SUPERIOR (DE MILLAR & YU) REVIENT DANS UN ALBUM INTEGRALE

Il parait que c'est Stan Lee qui a mis la puce à l'oreille de Mark Millar. A propos de son travail sur les plus grands héros Marvel, Stan The Man aurait eu cette remarque envers son cadet : Pourquoi ne pas les inventer de toutes pièces, ces héros; ne pas créer les tiens, qui te soient propres? C'est ce que Mark a fait, avec une réussite variable, sous l'étiquette Millar's world. Cette fois, il s'agit de Superior, qui a droit à une édition Deluxe après avoir été saucissonné en son temps en deux fines tranches chez Panini, comme ce fut le cas pour Kick-Ass, si on reste dans les oeuvres de Millar. Si je me suis dirigé à l'origine vers cette histoire un peu à reculons, je fais tout de suite mon mea culpa : il s'agit d'un vrai récit enthousiasmant, truffé de petites scènes touchantes ou drôles, pleinement réussi. On a l'impression de relire une de ces aventures fondatrices de l'âge d'or ou d'argent, quand naissaient régulièrement des personnages tous plus étonnants les uns que les autres, dans des conditions étranges et vraiment naïves, mais que le sense of wonder du lecteur avait tôt fait d'avaler comme une couleuvre savoureuse. Du coup, place à Simon Pooni, un jeune collégien avec toute la vie devant lui (il brille même au basket, à son école) jusqu'au jour où la tragédie frappe à sa porte, sous la forme d'une sclérose en plaques foudroyante. Désormais condamné au fauteuil roulant et privé de presque tous ses amis (il ne subsiste plus que Chris pour lui tenir compagnie), il se console au cinéma, devant de bons gros movies pour geeks comme Superior 5, le dernier en date d'une franchise qui accumule les dollars, et met en scène son super héros favori, une sortie de copie carbone de Superman emballé dans un costume moulant écarlate. Un quotidien tristement banal, jusqu'à ce qu'un soir, tout bascule...

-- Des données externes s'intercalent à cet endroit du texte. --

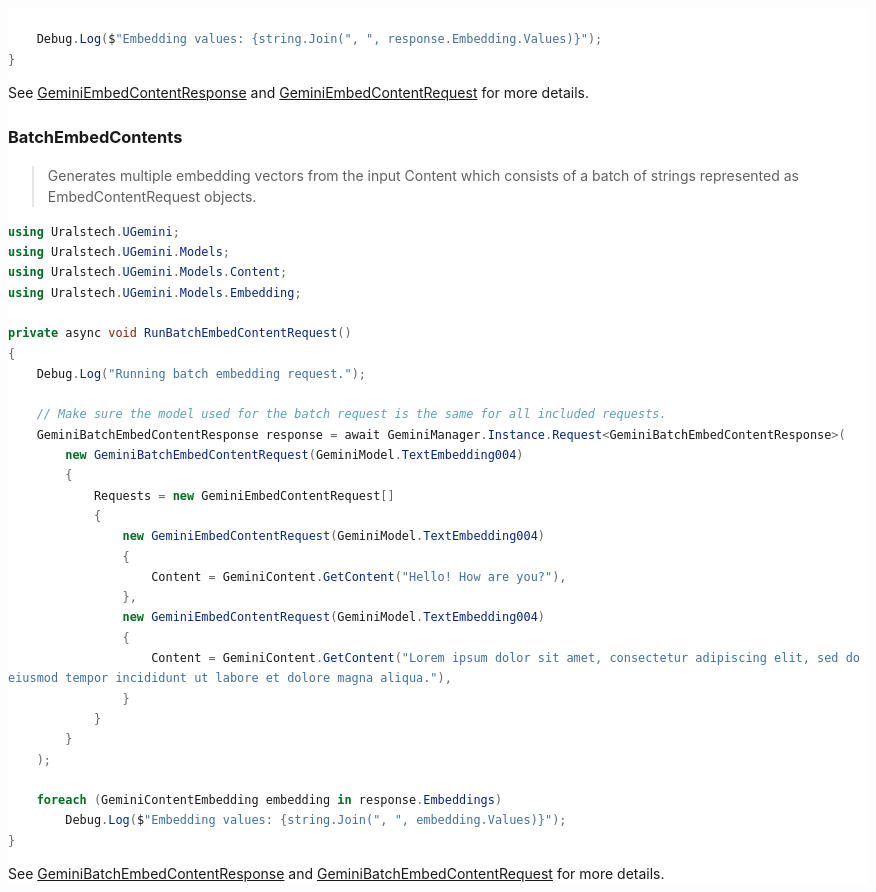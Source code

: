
 ```csharp

    Debug.Log($"Embedding values: {string.Join(", ", response.Embedding.Values)}");
}
```

See [GeminiEmbedContentResponse](~/api/Uralstech.UGemini.Models.Embedding.GeminiEmbedContentResponse.yml) and [GeminiEmbedContentRequest](~/api/Uralstech.UGemini.Models.Embedding.GeminiEmbedContentRequest.yml) for more details.

### BatchEmbedContents

> Generates multiple embedding vectors from the input Content which consists of a batch of strings represented as EmbedContentRequest objects.

```csharp
using Uralstech.UGemini;
using Uralstech.UGemini.Models;
using Uralstech.UGemini.Models.Content;
using Uralstech.UGemini.Models.Embedding;

private async void RunBatchEmbedContentRequest()
{
    Debug.Log("Running batch embedding request.");

    // Make sure the model used for the batch request is the same for all included requests.
    GeminiBatchEmbedContentResponse response = await GeminiManager.Instance.Request<GeminiBatchEmbedContentResponse>(
        new GeminiBatchEmbedContentRequest(GeminiModel.TextEmbedding004)
        {
            Requests = new GeminiEmbedContentRequest[]
            {
                new GeminiEmbedContentRequest(GeminiModel.TextEmbedding004)
                {
                    Content = GeminiContent.GetContent("Hello! How are you?"),
                },
                new GeminiEmbedContentRequest(GeminiModel.TextEmbedding004)
                {
                    Content = GeminiContent.GetContent("Lorem ipsum dolor sit amet, consectetur adipiscing elit, sed do eiusmod tempor incididunt ut labore et dolore magna aliqua."),
                }
            }
        }
    );

    foreach (GeminiContentEmbedding embedding in response.Embeddings)
        Debug.Log($"Embedding values: {string.Join(", ", embedding.Values)}");
}
```

See [GeminiBatchEmbedContentResponse](~/api/Uralstech.UGemini.Models.Embedding.GeminiBatchEmbedContentResponse.yml) and [GeminiBatchEmbedContentRequest](~/api/Uralstech.UGemini.Models.Embedding.GeminiBatchEmbedContentRequest.yml) for more details.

Simon reçoit la visite d'un curieux petit singe de l'espace qui parle, venu exaucer son voeu le plus cher. Du coup, le garçon se transforme en son modèle super-héroïque, pouvoirs compris. C'est ainsi qu'il peut voler, est doté de rayons calorifiques, d'une super vision, d'une force herculéenne, d'un souffle réfrigérant. La découverte de ces dons, l'entraînement pour savoir les maîtriser, tout cela est narré avec un naturel et un charme fou qui font des premiers chapitres de Superior un pur moment de plaisir. La naïveté de Simon, épaulé par son pote Chris, est une réussite quasi parfaite à mettre au crédit d'un Millar inspiré, qui insuffle beaucoup d'émotions dans son nouveau héros, en évitant les travers du pathos exagéré (le pauvre handicapé qui transcende sa condition, ce n'est pas pour cette fois). Toutefois, un tel cadeau pourrait bien avoir un prix. Déjà, on se rend vite compte que le gentil singe ne l'est pas tant que ça, et qui sait ce qu'il se produira lorsqu'il reviendra, au bout d'une semaine d'absence, pour révéler à Simon ce qu'il n'a pas pu ou voulu lui dire sur le moment... Le lecteur lui jubile, car tout semble s'agencer avec grâce. De la disparition du petit et la réaction des parents, à l'utilisation des pouvoirs de Superior, de la journaliste aux dents longues qui chasse le scoop (une Loïs Lane sans scrupules) au potentiel grand ennemi tapi dans l'ombre (et qui va en sortir avec fracas!), je n'ai quasiment vu que du positif dans ce réjouissant  Superior, que je recommande très chaudement. D'autant plus que Yu est au meilleur de sa forme pour ce qui est du dessin. A coté des planches qu'il livre ici, Secret Invasion ou les New Avengers semblent vraiment fadasses. C'est racé, presque sculpté dans la page, esthétiquement remarquable. Les scènes d'action explosent et sautent au visage, et les moments intimistes sont convaincants, voire poignants. Vous pouvez offrir ce volume à n'importe lequel de vos amis qui ne connaît pas grand chose à l'univers Marvel ou Dc, ce Superior se suffit amplement à lui même, et constitue une des deux trois oeuvres les plus abouties de Mark Millar.